#### Task data

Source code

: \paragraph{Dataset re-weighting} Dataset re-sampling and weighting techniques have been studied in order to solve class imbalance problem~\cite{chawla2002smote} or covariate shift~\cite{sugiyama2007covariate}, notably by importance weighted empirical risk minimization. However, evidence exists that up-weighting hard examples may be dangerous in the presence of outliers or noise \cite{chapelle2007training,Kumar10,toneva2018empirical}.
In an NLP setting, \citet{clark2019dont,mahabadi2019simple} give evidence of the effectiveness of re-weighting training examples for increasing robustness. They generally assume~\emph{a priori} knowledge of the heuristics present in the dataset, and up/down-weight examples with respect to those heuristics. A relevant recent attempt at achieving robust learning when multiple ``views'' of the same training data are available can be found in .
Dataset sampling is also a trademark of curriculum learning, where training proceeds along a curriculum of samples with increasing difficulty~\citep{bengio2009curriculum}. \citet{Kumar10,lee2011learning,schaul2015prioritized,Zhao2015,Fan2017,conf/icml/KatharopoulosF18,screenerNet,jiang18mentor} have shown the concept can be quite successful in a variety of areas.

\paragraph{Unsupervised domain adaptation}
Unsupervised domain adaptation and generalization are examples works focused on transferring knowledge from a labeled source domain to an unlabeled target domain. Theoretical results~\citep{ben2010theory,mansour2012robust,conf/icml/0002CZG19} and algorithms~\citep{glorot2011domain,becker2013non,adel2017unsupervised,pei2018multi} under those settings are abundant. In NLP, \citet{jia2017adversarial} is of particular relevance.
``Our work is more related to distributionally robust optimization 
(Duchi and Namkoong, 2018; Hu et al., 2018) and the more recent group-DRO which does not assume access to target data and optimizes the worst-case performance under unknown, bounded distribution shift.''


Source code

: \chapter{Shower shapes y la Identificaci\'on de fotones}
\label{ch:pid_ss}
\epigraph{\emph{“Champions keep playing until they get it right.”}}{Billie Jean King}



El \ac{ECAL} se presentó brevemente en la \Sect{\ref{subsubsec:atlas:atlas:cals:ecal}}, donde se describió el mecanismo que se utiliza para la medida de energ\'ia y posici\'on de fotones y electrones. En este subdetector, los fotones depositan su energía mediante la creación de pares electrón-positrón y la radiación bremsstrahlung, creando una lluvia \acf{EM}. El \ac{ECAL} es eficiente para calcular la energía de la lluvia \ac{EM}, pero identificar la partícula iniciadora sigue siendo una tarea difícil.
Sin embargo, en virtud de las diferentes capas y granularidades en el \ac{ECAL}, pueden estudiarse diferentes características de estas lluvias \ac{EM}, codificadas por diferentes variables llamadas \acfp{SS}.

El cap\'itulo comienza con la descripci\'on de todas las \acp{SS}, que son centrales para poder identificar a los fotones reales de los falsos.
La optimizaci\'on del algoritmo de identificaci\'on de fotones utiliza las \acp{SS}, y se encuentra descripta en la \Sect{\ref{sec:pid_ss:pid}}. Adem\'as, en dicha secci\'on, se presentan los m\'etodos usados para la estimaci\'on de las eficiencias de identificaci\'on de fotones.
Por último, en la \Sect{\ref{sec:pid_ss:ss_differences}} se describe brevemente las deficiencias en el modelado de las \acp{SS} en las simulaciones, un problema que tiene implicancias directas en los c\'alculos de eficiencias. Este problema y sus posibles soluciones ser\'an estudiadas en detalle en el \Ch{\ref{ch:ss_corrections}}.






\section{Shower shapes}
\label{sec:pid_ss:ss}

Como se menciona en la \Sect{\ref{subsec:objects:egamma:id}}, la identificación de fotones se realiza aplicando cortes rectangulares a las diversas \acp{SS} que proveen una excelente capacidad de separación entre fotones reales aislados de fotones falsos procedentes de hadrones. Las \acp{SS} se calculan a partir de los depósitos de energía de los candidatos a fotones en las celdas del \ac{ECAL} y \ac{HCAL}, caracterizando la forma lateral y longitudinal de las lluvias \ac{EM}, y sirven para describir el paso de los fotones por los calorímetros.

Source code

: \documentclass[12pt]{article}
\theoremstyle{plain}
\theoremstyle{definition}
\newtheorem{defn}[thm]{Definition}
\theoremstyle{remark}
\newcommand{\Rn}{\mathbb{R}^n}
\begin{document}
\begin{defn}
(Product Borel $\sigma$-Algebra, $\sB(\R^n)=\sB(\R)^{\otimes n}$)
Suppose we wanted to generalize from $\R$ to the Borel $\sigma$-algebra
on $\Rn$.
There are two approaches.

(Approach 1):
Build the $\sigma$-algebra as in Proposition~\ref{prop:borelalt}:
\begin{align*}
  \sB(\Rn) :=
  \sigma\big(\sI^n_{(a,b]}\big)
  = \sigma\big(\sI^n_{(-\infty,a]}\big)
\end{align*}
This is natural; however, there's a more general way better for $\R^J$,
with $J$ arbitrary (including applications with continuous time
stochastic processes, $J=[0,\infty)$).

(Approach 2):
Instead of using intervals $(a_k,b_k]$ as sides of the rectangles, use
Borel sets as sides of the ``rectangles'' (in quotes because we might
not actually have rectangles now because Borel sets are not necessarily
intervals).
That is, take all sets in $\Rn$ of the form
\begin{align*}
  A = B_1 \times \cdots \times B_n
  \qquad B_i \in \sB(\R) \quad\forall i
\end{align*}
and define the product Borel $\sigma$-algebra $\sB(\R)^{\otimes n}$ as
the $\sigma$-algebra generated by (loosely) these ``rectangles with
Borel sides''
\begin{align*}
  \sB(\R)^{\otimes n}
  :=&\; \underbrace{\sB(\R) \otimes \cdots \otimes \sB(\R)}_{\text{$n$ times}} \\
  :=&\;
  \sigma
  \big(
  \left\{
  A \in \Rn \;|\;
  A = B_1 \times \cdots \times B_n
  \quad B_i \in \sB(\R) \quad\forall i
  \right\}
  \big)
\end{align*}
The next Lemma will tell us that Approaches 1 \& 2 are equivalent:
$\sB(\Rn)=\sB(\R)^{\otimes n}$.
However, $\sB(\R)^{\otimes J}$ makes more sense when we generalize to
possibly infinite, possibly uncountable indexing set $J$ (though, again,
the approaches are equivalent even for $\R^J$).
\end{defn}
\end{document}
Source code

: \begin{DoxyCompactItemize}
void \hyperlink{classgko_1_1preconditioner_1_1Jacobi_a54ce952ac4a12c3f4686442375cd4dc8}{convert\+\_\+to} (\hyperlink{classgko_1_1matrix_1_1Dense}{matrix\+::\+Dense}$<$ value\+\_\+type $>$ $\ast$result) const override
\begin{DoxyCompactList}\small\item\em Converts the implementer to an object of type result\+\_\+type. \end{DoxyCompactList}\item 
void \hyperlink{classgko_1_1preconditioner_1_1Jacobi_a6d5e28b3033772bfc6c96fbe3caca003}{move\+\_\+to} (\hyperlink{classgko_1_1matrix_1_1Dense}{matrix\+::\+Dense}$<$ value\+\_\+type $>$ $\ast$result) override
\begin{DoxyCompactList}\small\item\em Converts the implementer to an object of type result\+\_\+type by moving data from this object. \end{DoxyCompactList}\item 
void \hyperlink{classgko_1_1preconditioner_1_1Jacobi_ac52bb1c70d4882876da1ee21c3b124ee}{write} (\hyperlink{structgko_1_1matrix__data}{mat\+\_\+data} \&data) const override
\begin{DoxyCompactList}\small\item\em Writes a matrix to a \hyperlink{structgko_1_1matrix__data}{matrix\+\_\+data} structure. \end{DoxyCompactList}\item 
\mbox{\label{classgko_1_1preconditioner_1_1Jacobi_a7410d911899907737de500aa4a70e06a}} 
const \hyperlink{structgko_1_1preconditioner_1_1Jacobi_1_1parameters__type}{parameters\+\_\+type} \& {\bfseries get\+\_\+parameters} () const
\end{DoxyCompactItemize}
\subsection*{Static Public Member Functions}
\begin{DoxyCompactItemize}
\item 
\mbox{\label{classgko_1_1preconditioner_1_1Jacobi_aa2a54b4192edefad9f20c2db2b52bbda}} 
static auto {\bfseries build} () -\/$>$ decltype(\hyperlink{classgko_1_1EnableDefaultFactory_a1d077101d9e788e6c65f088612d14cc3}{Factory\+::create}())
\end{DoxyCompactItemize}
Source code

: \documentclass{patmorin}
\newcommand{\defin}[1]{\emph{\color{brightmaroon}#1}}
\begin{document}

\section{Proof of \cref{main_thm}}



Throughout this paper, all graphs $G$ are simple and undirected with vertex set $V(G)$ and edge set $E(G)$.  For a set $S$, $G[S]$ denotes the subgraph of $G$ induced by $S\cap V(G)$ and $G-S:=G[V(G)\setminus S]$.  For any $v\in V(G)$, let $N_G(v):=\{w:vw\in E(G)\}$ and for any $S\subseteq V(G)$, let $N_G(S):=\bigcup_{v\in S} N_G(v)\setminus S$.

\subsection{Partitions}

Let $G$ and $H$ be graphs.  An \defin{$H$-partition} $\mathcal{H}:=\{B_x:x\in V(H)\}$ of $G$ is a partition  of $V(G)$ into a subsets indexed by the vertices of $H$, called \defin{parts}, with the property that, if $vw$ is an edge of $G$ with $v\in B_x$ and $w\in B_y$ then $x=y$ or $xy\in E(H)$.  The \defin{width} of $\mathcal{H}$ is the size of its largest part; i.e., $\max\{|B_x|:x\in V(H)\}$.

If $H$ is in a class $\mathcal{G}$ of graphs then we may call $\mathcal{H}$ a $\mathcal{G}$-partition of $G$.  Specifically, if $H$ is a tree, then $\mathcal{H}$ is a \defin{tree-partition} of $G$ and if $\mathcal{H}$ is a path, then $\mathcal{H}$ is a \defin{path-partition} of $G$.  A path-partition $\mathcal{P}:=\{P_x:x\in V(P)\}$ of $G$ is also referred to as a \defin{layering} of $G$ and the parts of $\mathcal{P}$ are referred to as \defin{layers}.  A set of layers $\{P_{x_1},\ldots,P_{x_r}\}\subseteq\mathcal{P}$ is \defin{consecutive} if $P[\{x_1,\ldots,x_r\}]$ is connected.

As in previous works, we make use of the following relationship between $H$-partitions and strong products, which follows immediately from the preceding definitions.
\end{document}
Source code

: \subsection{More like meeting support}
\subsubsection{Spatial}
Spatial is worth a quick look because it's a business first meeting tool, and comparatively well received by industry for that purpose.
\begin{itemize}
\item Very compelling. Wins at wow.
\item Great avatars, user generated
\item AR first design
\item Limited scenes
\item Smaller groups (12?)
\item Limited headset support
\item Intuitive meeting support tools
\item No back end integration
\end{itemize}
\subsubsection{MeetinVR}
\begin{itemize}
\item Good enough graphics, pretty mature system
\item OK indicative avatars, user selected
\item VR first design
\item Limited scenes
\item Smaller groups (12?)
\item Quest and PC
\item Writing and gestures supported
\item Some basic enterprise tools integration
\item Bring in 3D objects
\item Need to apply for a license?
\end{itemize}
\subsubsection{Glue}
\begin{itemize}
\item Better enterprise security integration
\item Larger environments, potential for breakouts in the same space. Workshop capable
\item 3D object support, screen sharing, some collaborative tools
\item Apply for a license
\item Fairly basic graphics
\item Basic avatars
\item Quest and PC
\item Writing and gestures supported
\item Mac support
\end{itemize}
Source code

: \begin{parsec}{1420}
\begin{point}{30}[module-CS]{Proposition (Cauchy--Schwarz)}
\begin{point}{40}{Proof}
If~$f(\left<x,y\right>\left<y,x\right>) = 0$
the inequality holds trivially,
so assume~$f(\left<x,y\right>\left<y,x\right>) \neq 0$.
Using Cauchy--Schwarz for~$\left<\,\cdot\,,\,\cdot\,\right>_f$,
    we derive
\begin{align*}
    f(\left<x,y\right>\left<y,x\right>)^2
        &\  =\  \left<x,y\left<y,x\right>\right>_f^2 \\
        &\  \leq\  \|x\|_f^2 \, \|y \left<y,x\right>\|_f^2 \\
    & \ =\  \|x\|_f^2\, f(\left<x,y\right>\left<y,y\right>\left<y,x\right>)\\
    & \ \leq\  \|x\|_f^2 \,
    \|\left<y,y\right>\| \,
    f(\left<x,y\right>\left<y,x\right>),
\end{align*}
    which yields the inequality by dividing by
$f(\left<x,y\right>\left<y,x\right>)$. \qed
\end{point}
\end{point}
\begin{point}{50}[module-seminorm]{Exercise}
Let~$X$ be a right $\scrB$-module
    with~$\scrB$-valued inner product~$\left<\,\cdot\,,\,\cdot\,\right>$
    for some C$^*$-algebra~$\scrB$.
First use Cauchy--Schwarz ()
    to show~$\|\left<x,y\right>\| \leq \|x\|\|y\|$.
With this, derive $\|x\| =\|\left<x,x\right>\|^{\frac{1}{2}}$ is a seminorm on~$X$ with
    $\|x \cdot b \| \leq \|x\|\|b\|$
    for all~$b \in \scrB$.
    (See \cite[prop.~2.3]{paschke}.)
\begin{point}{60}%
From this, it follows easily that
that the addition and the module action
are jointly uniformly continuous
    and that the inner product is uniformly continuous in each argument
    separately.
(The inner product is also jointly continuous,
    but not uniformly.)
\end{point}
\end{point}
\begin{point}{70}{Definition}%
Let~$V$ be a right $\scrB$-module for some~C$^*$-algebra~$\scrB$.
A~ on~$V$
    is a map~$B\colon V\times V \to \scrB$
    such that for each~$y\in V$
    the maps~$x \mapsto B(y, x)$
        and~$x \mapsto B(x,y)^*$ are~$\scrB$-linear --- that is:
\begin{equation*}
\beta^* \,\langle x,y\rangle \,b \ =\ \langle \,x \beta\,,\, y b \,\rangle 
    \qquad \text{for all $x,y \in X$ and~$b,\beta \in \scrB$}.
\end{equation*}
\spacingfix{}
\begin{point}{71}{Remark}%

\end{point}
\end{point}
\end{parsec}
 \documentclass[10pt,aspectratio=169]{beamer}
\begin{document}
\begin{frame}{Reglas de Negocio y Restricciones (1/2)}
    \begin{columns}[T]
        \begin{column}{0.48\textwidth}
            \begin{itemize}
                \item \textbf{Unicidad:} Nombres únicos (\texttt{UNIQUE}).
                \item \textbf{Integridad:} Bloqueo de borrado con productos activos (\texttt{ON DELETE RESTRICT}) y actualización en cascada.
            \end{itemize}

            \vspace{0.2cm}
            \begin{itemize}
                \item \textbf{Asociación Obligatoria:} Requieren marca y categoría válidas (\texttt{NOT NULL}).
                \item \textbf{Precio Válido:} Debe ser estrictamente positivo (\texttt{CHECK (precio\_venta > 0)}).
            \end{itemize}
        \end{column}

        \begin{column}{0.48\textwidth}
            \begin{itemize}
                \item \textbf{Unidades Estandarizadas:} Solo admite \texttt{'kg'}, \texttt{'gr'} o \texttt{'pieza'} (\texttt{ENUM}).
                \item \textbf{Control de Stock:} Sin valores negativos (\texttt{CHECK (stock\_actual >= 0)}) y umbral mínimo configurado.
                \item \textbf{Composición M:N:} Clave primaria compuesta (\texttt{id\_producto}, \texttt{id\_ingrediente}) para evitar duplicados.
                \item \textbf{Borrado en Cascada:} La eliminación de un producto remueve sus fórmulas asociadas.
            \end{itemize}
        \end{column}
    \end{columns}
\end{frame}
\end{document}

########

* [Your task]
Scan the records above for the lines holding "that the addition and the module action" and "the maps~$x \mapsto B(y, x)$". Transcribe those two and every line between them word for word, and no others.

* [Answer for this exercise]
that the addition and the module action
are jointly uniformly continuous
    and that the inner product is uniformly continuous in each argument
    separately.
(The inner product is also jointly continuous,
    but not uniformly.)
\end{point}
\end{point}
\begin{point}{70}{Definition}%
Let~$V$ be a right $\scrB$-module for some~C$^*$-algebra~$\scrB$.
A~ on~$V$
    is a map~$B\colon V\times V \to \scrB$
    such that for each~$y\in V$
    the maps~$x \mapsto B(y, x)$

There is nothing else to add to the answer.